The National Republican Congressional Committee is reporting its most robust fundraising first quarter in its history. Evidence, the committee’s chairman says, of strong support for House candidates and the GOP agenda less than seven months out from the midterm elections.
NRCC’s record haul comes as congressional Republicans continue to lag Democrats in generic preference polls.
According to figures provided to The Federalist by the NRCC, the committee raised $47.1 million between January and March. It closed the quarter last month with $28.1 million in funds, the NRCC’s best March on record.
“This historic fundraising quarter proves House Republicans have a tremendous amount of enthusiasm behind our agenda to lower costs and keep Americans safe,” NRCC Chairman Richard Hudson, said in a statement issued to The Federalist.

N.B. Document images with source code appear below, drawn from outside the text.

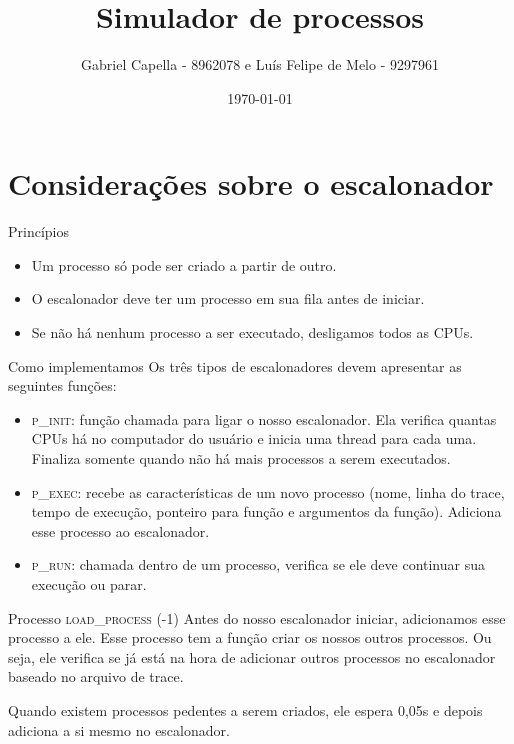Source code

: \documentclass{beamer}
\title{Simulador de processos}
\date{\today}
\author{Gabriel Capella - 8962078 e Luís Felipe de Melo - 9297961}
\institute{Centre for Modern Beamer Themes}
\begin{document}
\maketitle

\section{Considerações sobre o escalonador}
\begin{frame}{Princípios}
	\begin{itemize}
		\item Um processo só pode ser criado a partir de outro.
		\item O escalonador deve ter um processo em sua fila antes de iniciar.
		\item Se não há nenhum processo a ser executado, desligamos todos as CPUs.
	\end{itemize}
\end{frame}


\begin{frame}{Como implementamos}
	Os três tipos de escalonadores devem apresentar as seguintes funções:
	\begin{itemize}
		\item \textsc{p\_init}: função chamada para ligar o nosso escalonador. Ela verifica quantas CPUs há no computador do usuário e inicia uma thread para cada uma. Finaliza somente quando não há mais processos a serem executados.
		\item \textsc{p\_exec}: recebe as características de um novo processo (nome, linha do trace, tempo de execução, ponteiro para função e argumentos da função). Adiciona esse processo ao escalonador.
		\item \textsc{p\_run}: chamada dentro de um processo, verifica se ele deve continuar sua execução ou parar.
	\end{itemize}
\end{frame}


\begin{frame}{Processo \textsc{load\_process} (-1)}
	\justifying
	Antes do nosso escalonador iniciar, adicionamos esse processo a ele. Esse processo tem a função criar os nossos outros processos. Ou seja, ele verifica se já está na hora de adicionar outros processos no escalonador baseado no arquivo de trace. 
	
	Quando existem processos pedentes a serem criados, ele espera 0,05s e depois adiciona a si mesmo no escalonador. 
\end{frame}
\end{document}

“House Republicans are united, battle-tested, and building the financial firepower to protect our majority and take the fight directly to Democrats’ extreme agenda,” Hudson added.
‘Poised to Dominate’
House Republicans, which hold a razor-thin majority, will need all the help they can get since midterms are historically unkind to the party in power.
Democrats have reportedly raked in “gargantuan” fundraising totals in the first quarter.
Troubled liberal candidate fundraising platform ActBlue recently announced raking in $568 million in the first quarter, its best opening quarter ever. ActBlue claims $391 million of the haul was marked for federal campaigns, while $119 million was raised for state and local candidates.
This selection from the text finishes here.